Digital Holography and Blind Deconvolution
Ferréol Soulez, Université Jean Monnet, Saint-Etienne, France

Seminar • 16 January 2009 • BM 5.202

Abstract
This talks presents an ''inverse problems'' approach for reconstruction in two different fields: digital holography and blind deconvolution. The "inverse problems" approach consists in investigating the causes from their effects, i.e. estimate the parameters describing a system from its observation. In general, same causes produce same effects, same effects can however have different causes. To remove ambiguities, it is necessary to introduce a priori information. In this work, the parameters are estimated using optimization methods to minimize a cost function which consists of a likelihood term plus some prior terms. After a brief description of this approach, I will present in a second part its application to digital holography for particles image velocimetry (DH-PIV).
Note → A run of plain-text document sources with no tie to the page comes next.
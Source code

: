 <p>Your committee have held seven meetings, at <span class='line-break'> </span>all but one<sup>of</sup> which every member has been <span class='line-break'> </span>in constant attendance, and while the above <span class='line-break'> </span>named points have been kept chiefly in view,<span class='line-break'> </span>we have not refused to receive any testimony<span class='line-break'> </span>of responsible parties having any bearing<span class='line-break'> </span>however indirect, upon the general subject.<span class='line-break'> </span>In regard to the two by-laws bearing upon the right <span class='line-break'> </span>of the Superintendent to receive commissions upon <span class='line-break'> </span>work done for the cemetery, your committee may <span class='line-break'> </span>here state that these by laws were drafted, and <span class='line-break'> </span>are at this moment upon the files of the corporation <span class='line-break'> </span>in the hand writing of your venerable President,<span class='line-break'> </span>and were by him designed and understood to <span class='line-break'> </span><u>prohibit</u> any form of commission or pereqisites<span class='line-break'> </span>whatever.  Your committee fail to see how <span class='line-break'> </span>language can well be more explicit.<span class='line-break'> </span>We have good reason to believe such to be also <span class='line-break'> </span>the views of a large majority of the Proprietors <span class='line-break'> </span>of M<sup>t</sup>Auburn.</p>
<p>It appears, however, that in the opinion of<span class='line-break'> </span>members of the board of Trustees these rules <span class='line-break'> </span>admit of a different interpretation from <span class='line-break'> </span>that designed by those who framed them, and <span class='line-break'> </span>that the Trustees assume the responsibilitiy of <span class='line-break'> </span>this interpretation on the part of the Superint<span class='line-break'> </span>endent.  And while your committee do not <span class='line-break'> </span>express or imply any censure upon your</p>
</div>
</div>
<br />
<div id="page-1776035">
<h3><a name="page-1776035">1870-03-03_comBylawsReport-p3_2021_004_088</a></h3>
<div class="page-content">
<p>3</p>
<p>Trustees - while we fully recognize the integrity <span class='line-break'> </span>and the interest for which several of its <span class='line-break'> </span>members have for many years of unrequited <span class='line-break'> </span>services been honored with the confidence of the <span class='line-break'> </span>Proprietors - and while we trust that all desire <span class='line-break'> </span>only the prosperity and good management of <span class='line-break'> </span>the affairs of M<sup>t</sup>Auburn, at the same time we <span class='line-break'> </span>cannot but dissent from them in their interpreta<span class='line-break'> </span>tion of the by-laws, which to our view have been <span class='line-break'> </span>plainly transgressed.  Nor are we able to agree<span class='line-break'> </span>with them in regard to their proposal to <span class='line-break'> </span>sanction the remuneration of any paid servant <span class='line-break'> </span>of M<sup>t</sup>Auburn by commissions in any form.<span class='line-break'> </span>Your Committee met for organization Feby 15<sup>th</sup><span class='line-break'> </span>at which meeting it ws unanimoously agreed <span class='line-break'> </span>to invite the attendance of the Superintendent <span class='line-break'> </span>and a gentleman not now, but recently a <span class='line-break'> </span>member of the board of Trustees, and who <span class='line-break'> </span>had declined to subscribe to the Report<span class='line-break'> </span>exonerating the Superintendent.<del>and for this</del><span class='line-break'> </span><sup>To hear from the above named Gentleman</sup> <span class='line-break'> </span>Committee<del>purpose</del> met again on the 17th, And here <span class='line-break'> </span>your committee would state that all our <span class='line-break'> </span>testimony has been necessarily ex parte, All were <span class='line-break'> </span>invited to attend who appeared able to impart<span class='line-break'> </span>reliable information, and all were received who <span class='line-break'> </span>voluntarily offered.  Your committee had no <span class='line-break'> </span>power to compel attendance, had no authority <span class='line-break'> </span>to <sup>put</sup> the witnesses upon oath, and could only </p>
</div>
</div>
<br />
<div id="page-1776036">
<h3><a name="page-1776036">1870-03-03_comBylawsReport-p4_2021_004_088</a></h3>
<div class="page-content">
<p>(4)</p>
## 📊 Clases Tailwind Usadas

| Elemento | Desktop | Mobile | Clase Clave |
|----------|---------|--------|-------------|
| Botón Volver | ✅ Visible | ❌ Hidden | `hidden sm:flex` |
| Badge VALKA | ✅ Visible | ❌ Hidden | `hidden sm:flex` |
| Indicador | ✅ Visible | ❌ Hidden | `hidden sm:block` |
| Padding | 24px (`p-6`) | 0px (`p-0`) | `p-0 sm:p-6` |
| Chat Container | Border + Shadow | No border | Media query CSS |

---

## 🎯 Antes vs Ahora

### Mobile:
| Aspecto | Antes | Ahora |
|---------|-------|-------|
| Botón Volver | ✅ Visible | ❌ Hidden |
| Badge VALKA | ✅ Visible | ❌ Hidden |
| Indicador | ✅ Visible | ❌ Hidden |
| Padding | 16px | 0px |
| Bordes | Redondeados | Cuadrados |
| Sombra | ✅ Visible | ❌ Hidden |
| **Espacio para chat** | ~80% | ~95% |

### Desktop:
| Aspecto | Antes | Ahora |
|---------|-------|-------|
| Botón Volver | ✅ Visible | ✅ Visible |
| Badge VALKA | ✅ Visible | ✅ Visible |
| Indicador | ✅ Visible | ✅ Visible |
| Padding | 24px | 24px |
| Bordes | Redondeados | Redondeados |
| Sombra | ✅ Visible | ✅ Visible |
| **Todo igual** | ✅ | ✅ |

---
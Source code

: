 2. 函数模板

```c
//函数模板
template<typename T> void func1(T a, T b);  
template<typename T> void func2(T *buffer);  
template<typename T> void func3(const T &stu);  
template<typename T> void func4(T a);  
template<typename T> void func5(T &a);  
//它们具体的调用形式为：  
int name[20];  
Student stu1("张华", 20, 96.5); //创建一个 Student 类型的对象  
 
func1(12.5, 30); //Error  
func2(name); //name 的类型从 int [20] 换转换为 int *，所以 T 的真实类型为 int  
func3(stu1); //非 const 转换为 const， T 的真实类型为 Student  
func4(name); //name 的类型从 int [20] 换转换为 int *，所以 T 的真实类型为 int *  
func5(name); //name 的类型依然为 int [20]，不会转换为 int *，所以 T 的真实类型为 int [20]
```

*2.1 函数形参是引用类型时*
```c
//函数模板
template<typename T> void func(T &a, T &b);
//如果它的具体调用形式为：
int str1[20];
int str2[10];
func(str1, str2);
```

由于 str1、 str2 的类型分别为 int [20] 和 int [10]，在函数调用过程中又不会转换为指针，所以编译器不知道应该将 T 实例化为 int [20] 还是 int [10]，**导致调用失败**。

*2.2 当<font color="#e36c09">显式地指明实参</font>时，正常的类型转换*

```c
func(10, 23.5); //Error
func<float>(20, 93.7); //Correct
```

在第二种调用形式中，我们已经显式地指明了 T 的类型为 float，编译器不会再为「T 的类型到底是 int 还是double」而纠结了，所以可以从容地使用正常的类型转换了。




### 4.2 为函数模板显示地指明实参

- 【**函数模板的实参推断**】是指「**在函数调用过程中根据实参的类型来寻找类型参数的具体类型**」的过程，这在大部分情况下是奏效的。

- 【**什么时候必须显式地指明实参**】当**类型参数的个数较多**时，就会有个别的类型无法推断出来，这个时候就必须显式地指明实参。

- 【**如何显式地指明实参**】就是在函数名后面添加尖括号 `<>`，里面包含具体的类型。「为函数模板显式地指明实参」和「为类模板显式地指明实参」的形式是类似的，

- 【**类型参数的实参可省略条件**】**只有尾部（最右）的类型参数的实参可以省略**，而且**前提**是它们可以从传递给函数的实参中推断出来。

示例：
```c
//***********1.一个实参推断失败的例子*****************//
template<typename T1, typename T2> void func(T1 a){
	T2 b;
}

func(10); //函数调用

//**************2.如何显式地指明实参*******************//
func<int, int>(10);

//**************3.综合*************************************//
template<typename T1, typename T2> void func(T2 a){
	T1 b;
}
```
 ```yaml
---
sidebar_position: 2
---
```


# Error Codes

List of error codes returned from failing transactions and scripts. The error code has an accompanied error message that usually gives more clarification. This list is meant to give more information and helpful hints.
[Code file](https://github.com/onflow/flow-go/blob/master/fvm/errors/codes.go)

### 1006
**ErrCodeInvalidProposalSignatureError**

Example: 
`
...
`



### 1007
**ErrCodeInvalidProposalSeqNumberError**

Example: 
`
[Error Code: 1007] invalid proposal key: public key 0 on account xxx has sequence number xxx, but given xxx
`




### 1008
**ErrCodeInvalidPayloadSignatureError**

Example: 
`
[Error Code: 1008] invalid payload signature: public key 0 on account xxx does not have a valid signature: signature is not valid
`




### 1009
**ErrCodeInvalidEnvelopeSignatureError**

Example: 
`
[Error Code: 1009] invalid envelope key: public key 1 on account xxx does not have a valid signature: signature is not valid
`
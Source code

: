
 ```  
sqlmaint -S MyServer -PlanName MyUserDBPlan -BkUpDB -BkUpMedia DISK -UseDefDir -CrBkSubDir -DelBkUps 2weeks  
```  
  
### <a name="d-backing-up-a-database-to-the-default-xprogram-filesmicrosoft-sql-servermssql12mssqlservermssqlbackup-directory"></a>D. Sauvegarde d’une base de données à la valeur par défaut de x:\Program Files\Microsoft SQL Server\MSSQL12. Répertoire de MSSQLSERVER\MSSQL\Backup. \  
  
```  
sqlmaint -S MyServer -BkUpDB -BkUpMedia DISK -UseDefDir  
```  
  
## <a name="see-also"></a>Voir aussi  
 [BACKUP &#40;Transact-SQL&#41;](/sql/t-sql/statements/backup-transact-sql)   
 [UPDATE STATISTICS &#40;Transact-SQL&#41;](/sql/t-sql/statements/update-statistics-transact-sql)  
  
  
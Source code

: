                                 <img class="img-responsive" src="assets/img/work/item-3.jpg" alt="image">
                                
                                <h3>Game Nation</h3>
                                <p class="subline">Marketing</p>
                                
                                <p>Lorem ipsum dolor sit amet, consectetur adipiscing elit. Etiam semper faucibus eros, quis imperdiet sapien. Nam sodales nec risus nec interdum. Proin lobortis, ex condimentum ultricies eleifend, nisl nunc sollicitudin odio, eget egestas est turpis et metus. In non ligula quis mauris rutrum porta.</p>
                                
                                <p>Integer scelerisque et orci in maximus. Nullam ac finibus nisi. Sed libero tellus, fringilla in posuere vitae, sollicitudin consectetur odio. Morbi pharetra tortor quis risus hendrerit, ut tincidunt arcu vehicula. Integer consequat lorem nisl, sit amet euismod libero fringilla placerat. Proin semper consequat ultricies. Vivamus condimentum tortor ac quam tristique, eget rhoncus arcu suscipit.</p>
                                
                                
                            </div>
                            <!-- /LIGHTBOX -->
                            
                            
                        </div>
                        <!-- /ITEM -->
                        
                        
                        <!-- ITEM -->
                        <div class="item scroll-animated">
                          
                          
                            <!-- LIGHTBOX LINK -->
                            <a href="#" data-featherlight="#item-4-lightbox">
Using a model of the hologram formation, we use this "inverse problems" approach to circumvent the artifacts produced by the classical hologram restitution methods (distortions close to the image boundaries, multiple focusing, twin-images). The proposed algorithm detects micro-particles in a volume 16 times larger than the camera field of view and with a precision improved by a factor 5 compared with classical techniques. Finaly in a third part, I will show the use of this framework to address the problem of heterogeneous multidimensional data blind deconvolution. Heterogeneous means that the different dimensions have different meanings and units (for instance position and wavelength). For that, we have established a general framework with a separable prior which have been successfully adapted to different applications: deconvolution of multi-spectral data in astronomy, of Bayer color images and blind deconvolution of bio-medical video sequences (in coronarography, conventional and confocal microscopy).